Wendy Shark, SDCI’s media relations officer, says they investigate all complaints. If they find a violation, they send warning letters and may impose fines. But they don’t get directly involved in arguments between neighbors.
“We suggest they seek mediation,” Shark says.
Over at the Seattle Animal Shelter, Animal Control handles more than 1,000 complaints a year about neighbors’ animals. The vast majority of these complaints involved dogs.
“About 75% of those are noise complaints, followed by leash issues,” says Animal Control Officer Kevin Mack. Third on the list are complaints about neighbors who fail to scoop their dog’s poop.
It turns out that barking problems, like the one in my neighborhood, can be surprisingly complex.
“Sometimes owners go to work and the dogs bark because they have separation anxiety,” Mack says. “The owners are gone, so they don’t hear it — but the neighbors do.”
Whether it’s barking dogs or loud music, many of the issues at the root of neighbor-to-neighbor disputes are aggravated by the fact that life in the city puts you right on top of your neighbors. Issues like old construction, lack of parking and Seattle’s odd tradition of shared driveways can make things worse.

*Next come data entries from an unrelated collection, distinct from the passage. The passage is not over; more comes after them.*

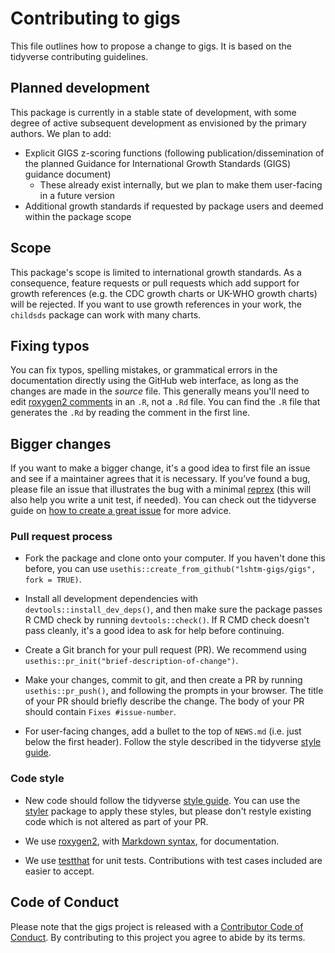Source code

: # Contributing to gigs

This file outlines how to propose a change to gigs. 
It is based on the tidyverse contributing guidelines.

## Planned development
This package is currently in a stable state of development, with some degree of active subsequent development as envisioned by the primary authors.
We plan to add:

* Explicit GIGS z-scoring functions (following publication/dissemination of the planned Guidance for International Growth Standards (GIGS) guidance document)
  * These already exist internally, but we plan to make them user-facing in a future version
* Additional growth standards if requested by package users and deemed within the package scope
 
## Scope
This package's scope is limited to international growth standards.
As a consequence, feature requests or pull requests which add support for growth references (e.g. the CDC growth charts or UK-WHO growth charts) will be rejected.
If you want to use growth references in your work, the `childsds` package can work with  many charts.

## Fixing typos

You can fix typos, spelling mistakes, or grammatical errors in the documentation directly using the GitHub web interface, as long as the changes are made in the *source* file. 
This generally means you'll need to edit [roxygen2 comments](https://roxygen2.r-lib.org/articles/roxygen2.html) in an `.R`, not a `.Rd` file. 
You can find the `.R` file that generates the `.Rd` by reading the comment in the first line.

## Bigger changes

If you want to make a bigger change, it's a good idea to first file an issue and see if a maintainer agrees that it is necessary. 
If you’ve found a bug, please file an issue that illustrates the bug with a minimal 
[reprex](https://www.tidyverse.org/help/#reprex) (this will also help you write a unit test, if needed).
You can check out the tidyverse guide on [how to create a great issue](https://code-review.tidyverse.org/issues/) for more advice.

### Pull request process

*   Fork the package and clone onto your computer. If you haven't done this before, you can use `usethis::create_from_github("lshtm-gigs/gigs", fork = TRUE)`.

*   Install all development dependencies with `devtools::install_dev_deps()`, and then make sure the package passes R CMD check by running `devtools::check()`. 
    If R CMD check doesn't pass cleanly, it's a good idea to ask for help before continuing. 
*   Create a Git branch for your pull request (PR). We recommend using `usethis::pr_init("brief-description-of-change")`.

*   Make your changes, commit to git, and then create a PR by running `usethis::pr_push()`, and following the prompts in your browser.
    The title of your PR should briefly describe the change.
    The body of your PR should contain `Fixes #issue-number`.

*  For user-facing changes, add a bullet to the top of `NEWS.md` (i.e. just below the first header). Follow the style described in the tidyverse [style guide](https://style.tidyverse.org/news.html).

### Code style

*  New code should follow the tidyverse [style guide](https://style.tidyverse.org). 
   You can use the [styler](https://CRAN.R-project.org/package=styler) package to apply these styles, but please don't restyle existing code which is not altered as part of your PR.  

*  We use [roxygen2](https://cran.r-project.org/package=roxygen2), with [Markdown syntax](https://cran.r-project.org/web/packages/roxygen2/vignettes/rd-formatting.html), for documentation.  

*  We use [testthat](https://cran.r-project.org/package=testthat) for unit tests. 
   Contributions with test cases included are easier to accept.  

## Code of Conduct

Please note that the gigs project is released with a
[Contributor Code of Conduct](https://ropensci.org/code-of-conduct/). 
By contributing to this project you agree to abide by its terms.
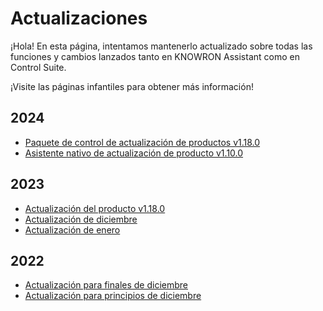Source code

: # Actualizaciones

¡Hola! En esta página, intentamos mantenerlo actualizado sobre todas las funciones y cambios lanzados tanto en KNOWRON Assistant como en Control Suite.

¡Visite las páginas infantiles para obtener más información!

## 2024

- [Paquete de control de actualización de productos v1.18.0](2024/product_update_control_suite_v1.19.0.en.md)
- [Asistente nativo de actualización de producto v1.10.0](2024/product_update_native_assistant_v1.10.0.en.md)

## 2023

- [Actualización del producto v1.18.0](2023/v1.18.0.en.md)
- [Actualización de diciembre](2023/december_update.en.md)
- [Actualización de enero](2023/late_jan_update.md)

## 2022

- [Actualización para finales de diciembre](2022/2022-late-dec-update.md)
- [Actualización para principios de diciembre](2022/2022-early_dec_updated.md)



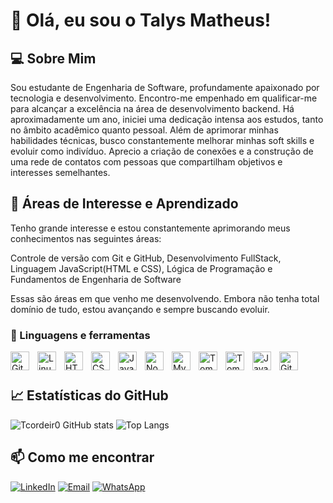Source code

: # 👋 Olá, eu sou o Talys Matheus!

## 💻 Sobre Mim
Sou estudante de Engenharia de Software, profundamente apaixonado por tecnologia e desenvolvimento. Encontro-me empenhado em qualificar-me para alcançar a excelência na área de desenvolvimento backend. Há aproximadamente um ano, iniciei uma dedicação intensa aos estudos, tanto no âmbito acadêmico quanto pessoal. Além de aprimorar minhas habilidades técnicas, busco constantemente melhorar minhas soft skills e evoluir como indivíduo. Aprecio a criação de conexões e a construção de uma rede de contatos com pessoas que compartilham objetivos e interesses semelhantes.

## 🚀 Áreas de Interesse e Aprendizado
Tenho grande interesse e estou constantemente aprimorando meus conhecimentos nas seguintes áreas:

Controle de versão com Git e GitHub, 
Desenvolvimento FullStack, 
Linguagem JavaScript(HTML e CSS), 
Lógica de Programação e Fundamentos de Engenharia de Software 

Essas são áreas em que venho me desenvolvendo. Embora não tenha total 
domínio de tudo, estou avançando e sempre buscando evoluir.

### 🧰 Linguagens e ferramentas

<img align="left" alt="Git" width="30px" style="padding-right:10px;" src="https://cdn.jsdelivr.net/gh/devicons/devicon/icons/git/git-original.svg" />
<img align="left" alt="Linux" width="30px" style="padding-right:10px;" src="https://cdn.jsdelivr.net/gh/devicons/devicon/icons/linux/linux-original.svg" />
<img align="left" alt="HTML" width="30px" style="padding-right:10px;" src="https://cdn.jsdelivr.net/gh/devicons/devicon/icons/html5/html5-plain.svg" />
<img align="left" alt="CSS" width="30px" style="padding-right:10px;" src="https://cdn.jsdelivr.net/gh/devicons/devicon/icons/css3/css3-plain.svg" />
<img align="left" alt="JavaScript" width="30px" style="padding-right:10px;" src="https://cdn.jsdelivr.net/gh/devicons/devicon/icons/javascript/javascript-plain.svg" />
<img align="left" alt="NodeJS" width="30px" style="padding-right:10px;" src="https://cdn.jsdelivr.net/gh/devicons/devicon/icons/nodejs/nodejs-original.svg" />
<img align="left" alt="MySql" width="30px" style="padding-right:10px;" src="https://cdn.jsdelivr.net/gh/devicons/devicon@latest/icons/mysql/mysql-original-wordmark.svg" />
<img align="left" alt="TomCat" width="30px" style="padding-right:10px;" <img src="https://cdn.jsdelivr.net/gh/devicons/devicon@latest/icons/tomcat/tomcat-original-wordmark.svg" />
<img align="left" alt="TomCat" width="30px" style="padding-right:10px;" <img src="https://cdn.jsdelivr.net/gh/devicons/devicon@latest/icons/github/github-original-wordmark.svg" />      
<img align="left" alt="Java" width="30px" style="padding-right:10px;" src="https://cdn.jsdelivr.net/gh/devicons/devicon@latest/icons/java/java-original.svg" />
<img align="left" alt="GitHub" width="30px" style="padding-right:10px;" src="https://cdn.jsdelivr.net/gh/devicons/devicon@latest/icons/github/github-original.svg" />
<br />

#

## 📈 Estatísticas do GitHub

![Tcordeir0 GitHub stats](https://github-readme-stats.vercel.app/api?username=Tcordeir0&show_icons=true&theme=radical)
![Top Langs](https://github-readme-stats.vercel.app/api/top-langs/?username=Tcordeir0&layout=compact&theme=radical)

## 📫 Como me encontrar

[![LinkedIn](https://img.shields.io/badge/LinkedIn-0077B5?style=for-the-badge&logo=linkedin&logoColor=white)](https://www.linkedin.com/in/talys-matheus-c-silva-b04aa42a7/)
[![Email](https://img.shields.io/badge/Email-talysmatheus12@gmail.com-D14836?style=for-the-badge&logo=gmail&logoColor=white)](https://mail.google.com/mail/u/4/#inbox)
[![WhatsApp](https://img.shields.io/badge/WhatsApp-25D366?style=for-the-badge&logo=whatsapp&logoColor=white)](https://wa.me/5564999727955)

Angie owns an older house on First Hill and, like the other residents interviewed for this story, asked to be identified only by her first name. She says she underestimated the inconvenience of having a driveway with a property line down the middle — and next-door neighbors who insisted the shared driveway was historically theirs.
“I was as pleasant to them as possible, but every time we parked a car there, even for a few minutes, they were knocking on the door to say that we were blocking the driveway,” she recalls. Despite her best efforts, the standoff continued for the six years she owned the property.
Apartment living, with shared walls, floors or ceilings, is even trickier.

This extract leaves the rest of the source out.